Cursé
la secundaria en los años setenta, para ser precisos, de 1973 a 1976. Supongo
que mi escuela no era muy dada a las artes literarias, pues de las aulas no
tengo el recuerdo de Sor Juana o Rulfo u Onetti o Fuentes o García Márquez,
sino de algunas lecturas que hoy me darían vergüenza.
En
1973 el libro de mayores ventas fue Juan
Salvador Gaviota, de Richard Bach. Y ahí estábamos todos leyendo,
explicando lo obvio, subrayando frases como “Juan evocó en su pensamiento la
imagen de las grandes bandadas de gaviotas en la orilla de otros tiempos, y
supo, con experimentada facilidad, que ya no era sólo hueso y plumas, sino una
perfecta idea de libertad y vuelo, sin limitación alguna”.
Sí,
muchachos, nos decía la maestra. Ustedes pueden ser lo que quieran ser, volar
alto, ser libres. Y nosotros nos creíamos Juanes Salvadores, cuando no éramos
sino la manada.
El
libro, además de cursi y lugarcomunesco, tenía malas fotografías e
ilustraciones ramplonas sin otro propósito que aumentarle páginas. Encima,
venía de una editorial española, con esos gachupinismos que nos causaban
erisipela:
“Para
comenzar”, dijo, con una sonrisa seca, “llegasteis todos un poco tarde al
momento de juntaros”.
Al año
siguiente leímos aquel de los supervivientes de los Andes. Y, pese a la queja
de algunas beatas, en algún momento nos encargaron Pregúntale a Alicia. Quizás eso nos mantendría fuera del mundo
de las drogas o quizás aprenderíamos algunas mañas. Del libro de los
supervivientes me quedaron muchas imágenes, del de Alicia no recuerdo casi nada.
Como todos,
hube de memorizar un poema. Declamé “El seminarista de los ojos negros”. Los
versos tenían la requerida carga sentimental, sobre todo ahí donde dicen:
La niña angustiada miraba el cortejo
los conoce a todos a fuerza de verlos...
tan sólo, tan sólo faltaba entre ellos
el seminarista de los ojos negros.
Pero
apenas era para declamarse entre los compañeros. Si uno aspiraba a participar
en las asambleas con los padres de familia, eran dos los poemas reglamentarios:
“Por qué me quité del vicio” y el de “mamá, soy Paquito”. Si los respectivos
declamadores lloriqueaban, más se les aplaudía, aunque ya les brotara el
bigote, aunque nadie entendiera eso de “cubierto de jiras, al ábrego hirsutas”

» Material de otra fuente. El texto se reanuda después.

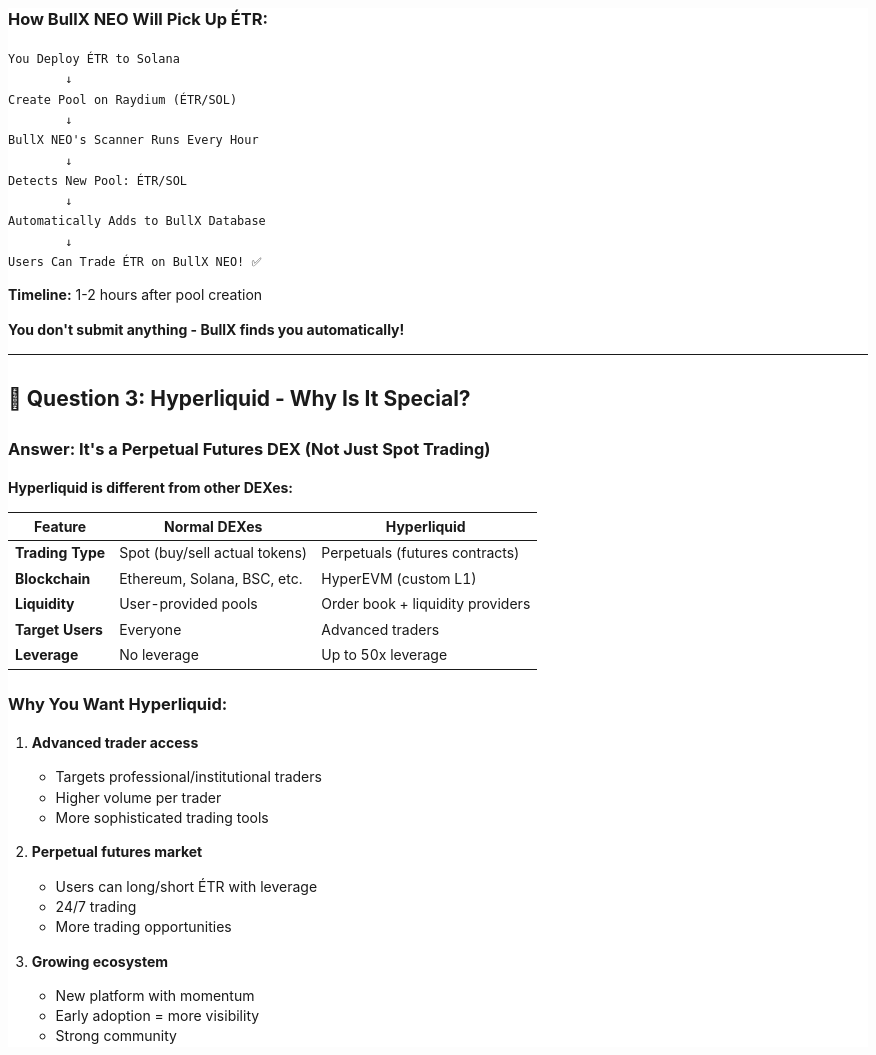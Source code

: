 ### How BullX NEO Will Pick Up ÉTR:

```
You Deploy ÉTR to Solana
        ↓
Create Pool on Raydium (ÉTR/SOL)
        ↓
BullX NEO's Scanner Runs Every Hour
        ↓
Detects New Pool: ÉTR/SOL
        ↓
Automatically Adds to BullX Database
        ↓
Users Can Trade ÉTR on BullX NEO! ✅
```

**Timeline:** 1-2 hours after pool creation

**You don't submit anything - BullX finds you automatically!**

---

## 🚀 Question 3: Hyperliquid - Why Is It Special?

### Answer: It's a Perpetual Futures DEX (Not Just Spot Trading)

**Hyperliquid is different from other DEXes:**

| Feature | Normal DEXes | Hyperliquid |
|---------|-------------|-------------|
| **Trading Type** | Spot (buy/sell actual tokens) | Perpetuals (futures contracts) |
| **Blockchain** | Ethereum, Solana, BSC, etc. | HyperEVM (custom L1) |
| **Liquidity** | User-provided pools | Order book + liquidity providers |
| **Target Users** | Everyone | Advanced traders |
| **Leverage** | No leverage | Up to 50x leverage |

### Why You Want Hyperliquid:

1. **Advanced trader access**
   - Targets professional/institutional traders
   - Higher volume per trader
   - More sophisticated trading tools

2. **Perpetual futures market**
   - Users can long/short ÉTR with leverage
   - 24/7 trading
   - More trading opportunities

3. **Growing ecosystem**
   - New platform with momentum
   - Early adoption = more visibility
   - Strong community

ni mucho menos aquello de “y un cielo impasible despliega su curva”.
Y
entre todas las obras maestras de la literatura, ¿qué otra maravilla se eligió en
mi escuela como lectura obligatoria? El
triángulo de las Bermudas, que creo que todavía está de moda entre
algunos sobrenaturalistas.
A
veces pienso que la escuela debería ser el sitio donde la gente se educa; a
veces la idea me parece una utopía. Y sin embargo veo que hasta la mala
literatura deja alguna huella. Deja recuerdos del libro y de haberlo
compartido. Nos deja una frase que evoca algún tiempo.
El
propio bachiller Sansón Carrasco dice que: “No hay libro tan malo que no tenga
algo bueno”. Supongo que es verdad. Mas los malos libros han de servir como
escalón; jamás como cúspide. A cualquier lector ha de llegarle el momento en
que, como el cura y el barbero, deba enviar ciertos libros a la hoguera. Y ahí
donde hubo malos libros, cenizas quedarán.